Exercise objective ▸ Please output the entries below from the line that contains "[INFO] ODL :: com.ps.odl :: odltoaster-artifacts" through the final line, reproduced exactly and alone.

Task data START

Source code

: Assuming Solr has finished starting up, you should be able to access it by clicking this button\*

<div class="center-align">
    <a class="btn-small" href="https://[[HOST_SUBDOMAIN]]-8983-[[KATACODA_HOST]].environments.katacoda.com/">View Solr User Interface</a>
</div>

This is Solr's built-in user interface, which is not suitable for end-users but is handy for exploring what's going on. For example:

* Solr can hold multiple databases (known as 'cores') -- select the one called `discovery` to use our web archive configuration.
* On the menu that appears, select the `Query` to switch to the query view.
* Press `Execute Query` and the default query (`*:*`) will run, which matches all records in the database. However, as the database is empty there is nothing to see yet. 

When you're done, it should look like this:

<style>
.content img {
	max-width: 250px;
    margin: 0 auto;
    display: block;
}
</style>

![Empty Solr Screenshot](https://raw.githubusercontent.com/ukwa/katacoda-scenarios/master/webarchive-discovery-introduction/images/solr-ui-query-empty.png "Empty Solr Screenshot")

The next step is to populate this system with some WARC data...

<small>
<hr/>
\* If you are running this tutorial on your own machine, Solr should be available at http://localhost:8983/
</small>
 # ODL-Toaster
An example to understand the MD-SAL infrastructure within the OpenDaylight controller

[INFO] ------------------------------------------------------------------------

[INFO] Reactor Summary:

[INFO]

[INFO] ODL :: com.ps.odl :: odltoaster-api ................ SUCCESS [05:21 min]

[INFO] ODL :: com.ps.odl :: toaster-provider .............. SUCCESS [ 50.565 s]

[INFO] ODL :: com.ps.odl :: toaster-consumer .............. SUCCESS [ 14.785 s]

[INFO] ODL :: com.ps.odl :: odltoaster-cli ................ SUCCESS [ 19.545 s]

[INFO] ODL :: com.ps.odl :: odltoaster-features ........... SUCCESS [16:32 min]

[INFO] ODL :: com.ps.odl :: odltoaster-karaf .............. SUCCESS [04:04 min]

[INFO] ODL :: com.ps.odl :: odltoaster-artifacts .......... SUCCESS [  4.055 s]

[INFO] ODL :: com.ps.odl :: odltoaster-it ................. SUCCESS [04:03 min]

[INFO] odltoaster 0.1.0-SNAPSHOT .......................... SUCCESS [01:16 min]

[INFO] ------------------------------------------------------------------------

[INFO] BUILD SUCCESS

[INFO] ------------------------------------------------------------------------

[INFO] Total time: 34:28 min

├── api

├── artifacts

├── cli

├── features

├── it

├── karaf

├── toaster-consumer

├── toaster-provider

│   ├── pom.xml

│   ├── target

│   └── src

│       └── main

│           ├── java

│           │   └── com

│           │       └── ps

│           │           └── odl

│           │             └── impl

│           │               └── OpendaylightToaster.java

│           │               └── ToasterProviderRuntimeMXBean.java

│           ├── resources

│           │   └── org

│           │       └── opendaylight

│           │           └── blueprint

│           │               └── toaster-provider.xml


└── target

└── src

Task data END

Problem solution ▸
[INFO] ODL :: com.ps.odl :: odltoaster-artifacts .......... SUCCESS [  4.055 s]

[INFO] ODL :: com.ps.odl :: odltoaster-it ................. SUCCESS [04:03 min]

[INFO] odltoaster 0.1.0-SNAPSHOT .......................... SUCCESS [01:16 min]

[INFO] ------------------------------------------------------------------------

[INFO] BUILD SUCCESS

[INFO] ------------------------------------------------------------------------

[INFO] Total time: 34:28 min

├── api

├── artifacts

├── cli

├── features

├── it

├── karaf

├── toaster-consumer

├── toaster-provider

│   ├── pom.xml

│   ├── target

│   └── src

│       └── main

│           ├── java

│           │   └── com

│           │       └── ps

│           │           └── odl

│           │             └── impl

│           │               └── OpendaylightToaster.java

│           │               └── ToasterProviderRuntimeMXBean.java

│           ├── resources

│           │   └── org

│           │       └── opendaylight

│           │           └── blueprint

│           │               └── toaster-provider.xml


└── target

└── src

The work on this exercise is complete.